Home > ArtoftheDay Weekly > #340 - from 3 April 2014 to 9 April 2014

Art Of The Day Weekly

#340 - from 3 April 2014 to 9 April 2014


Khanjiyan, Celebration of the railway at Edirne, 1877. Brussels, private collection © Tajan (exhibition Il était une fois l'Orient Express, Institut du monde arabe, Paris)

IN THE AIR

Orient Express, a lasting myth

PARIS – It symbolises both traveling, freedom, exoticism and luxury. In one simple word, the essence of the Belle Epoque.

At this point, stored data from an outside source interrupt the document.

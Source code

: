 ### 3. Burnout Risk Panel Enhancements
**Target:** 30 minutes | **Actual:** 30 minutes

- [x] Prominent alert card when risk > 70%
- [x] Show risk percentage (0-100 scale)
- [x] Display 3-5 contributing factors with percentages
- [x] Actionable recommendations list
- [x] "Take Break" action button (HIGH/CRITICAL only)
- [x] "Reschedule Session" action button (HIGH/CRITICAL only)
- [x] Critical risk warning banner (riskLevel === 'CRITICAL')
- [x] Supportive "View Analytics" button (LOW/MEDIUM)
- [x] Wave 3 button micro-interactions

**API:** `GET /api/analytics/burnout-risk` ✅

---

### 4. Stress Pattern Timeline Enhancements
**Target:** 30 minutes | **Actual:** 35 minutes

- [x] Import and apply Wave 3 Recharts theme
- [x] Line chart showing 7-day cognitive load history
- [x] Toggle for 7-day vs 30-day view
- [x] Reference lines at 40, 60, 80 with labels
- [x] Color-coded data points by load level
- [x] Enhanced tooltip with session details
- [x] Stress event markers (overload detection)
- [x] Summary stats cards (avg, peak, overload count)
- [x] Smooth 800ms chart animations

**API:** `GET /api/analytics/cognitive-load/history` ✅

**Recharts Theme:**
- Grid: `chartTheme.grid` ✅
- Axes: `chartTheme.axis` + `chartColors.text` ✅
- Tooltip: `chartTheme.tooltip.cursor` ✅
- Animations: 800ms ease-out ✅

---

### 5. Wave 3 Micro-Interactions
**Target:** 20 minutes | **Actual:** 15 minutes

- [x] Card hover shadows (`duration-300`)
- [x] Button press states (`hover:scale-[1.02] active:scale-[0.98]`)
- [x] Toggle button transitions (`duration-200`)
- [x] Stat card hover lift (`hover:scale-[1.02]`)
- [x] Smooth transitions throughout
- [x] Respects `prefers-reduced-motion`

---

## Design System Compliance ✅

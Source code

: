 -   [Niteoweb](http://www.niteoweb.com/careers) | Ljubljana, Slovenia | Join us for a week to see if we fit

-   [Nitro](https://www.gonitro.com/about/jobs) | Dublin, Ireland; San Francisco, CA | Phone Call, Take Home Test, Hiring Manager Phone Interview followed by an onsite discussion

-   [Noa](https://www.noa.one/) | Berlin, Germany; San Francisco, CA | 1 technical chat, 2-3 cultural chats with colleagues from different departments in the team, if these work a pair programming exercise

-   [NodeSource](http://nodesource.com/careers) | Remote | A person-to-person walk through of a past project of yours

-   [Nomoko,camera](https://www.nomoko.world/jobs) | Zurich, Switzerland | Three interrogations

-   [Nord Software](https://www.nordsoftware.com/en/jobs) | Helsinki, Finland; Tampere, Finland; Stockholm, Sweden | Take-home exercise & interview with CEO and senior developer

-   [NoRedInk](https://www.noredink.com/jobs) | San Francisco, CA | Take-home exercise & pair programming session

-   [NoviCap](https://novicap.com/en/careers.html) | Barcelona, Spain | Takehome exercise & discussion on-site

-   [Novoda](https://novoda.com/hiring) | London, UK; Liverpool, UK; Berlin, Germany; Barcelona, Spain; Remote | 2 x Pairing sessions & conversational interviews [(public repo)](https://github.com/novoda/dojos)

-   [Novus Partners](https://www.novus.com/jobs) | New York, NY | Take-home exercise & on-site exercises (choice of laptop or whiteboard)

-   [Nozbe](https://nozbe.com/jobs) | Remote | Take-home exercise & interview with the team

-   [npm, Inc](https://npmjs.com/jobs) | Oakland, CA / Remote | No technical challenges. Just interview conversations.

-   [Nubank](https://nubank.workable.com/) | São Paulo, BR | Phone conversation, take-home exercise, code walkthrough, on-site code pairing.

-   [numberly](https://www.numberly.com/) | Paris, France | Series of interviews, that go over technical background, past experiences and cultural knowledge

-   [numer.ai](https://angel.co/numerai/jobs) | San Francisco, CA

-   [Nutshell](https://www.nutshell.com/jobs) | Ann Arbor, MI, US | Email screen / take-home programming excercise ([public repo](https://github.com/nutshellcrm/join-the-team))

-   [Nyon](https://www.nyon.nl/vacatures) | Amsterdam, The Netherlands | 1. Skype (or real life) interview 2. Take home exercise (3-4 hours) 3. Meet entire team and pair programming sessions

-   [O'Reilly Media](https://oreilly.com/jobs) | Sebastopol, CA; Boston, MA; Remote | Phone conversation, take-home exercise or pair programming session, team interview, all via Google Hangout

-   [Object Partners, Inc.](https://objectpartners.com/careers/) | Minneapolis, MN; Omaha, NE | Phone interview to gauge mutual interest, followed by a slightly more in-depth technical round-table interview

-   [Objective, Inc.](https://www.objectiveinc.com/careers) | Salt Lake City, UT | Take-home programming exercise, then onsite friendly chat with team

The myth of the Orient Express, the luxurious train launched by Belgian Georges Nagelmackers in 1883, has resisted the passage of time, in spite of its disappearance following World War II. As writer Edmond About said when it was born: ‘Constantinople has become a suburb of Paris’. It inspired writers such as Agatha Christie, Graham Greene or Maurice Dekobra (the poet of the sleeping cars). It also fed the imaginations of movie directors such as Ophuls, Mankiewicz or Lumet, as well as Lalique or British cabinet maker Albert Dunn, authors of the lavish decors haunted by Mata Hari, Marlene Dietrich or Josephine Baker. The Orient Express comes back to life in a staging derived from the famous cars and the trunks carried by the travellers. The sponsors from the French national railway compay, the SNCF, seem to be interested since they have bought the brand and have somehow insinuated the famous line could be reborn from its ashes …
Il était une fois l’Orient Express at the Institut du monde arabe, from 4 April to 31 August 2014.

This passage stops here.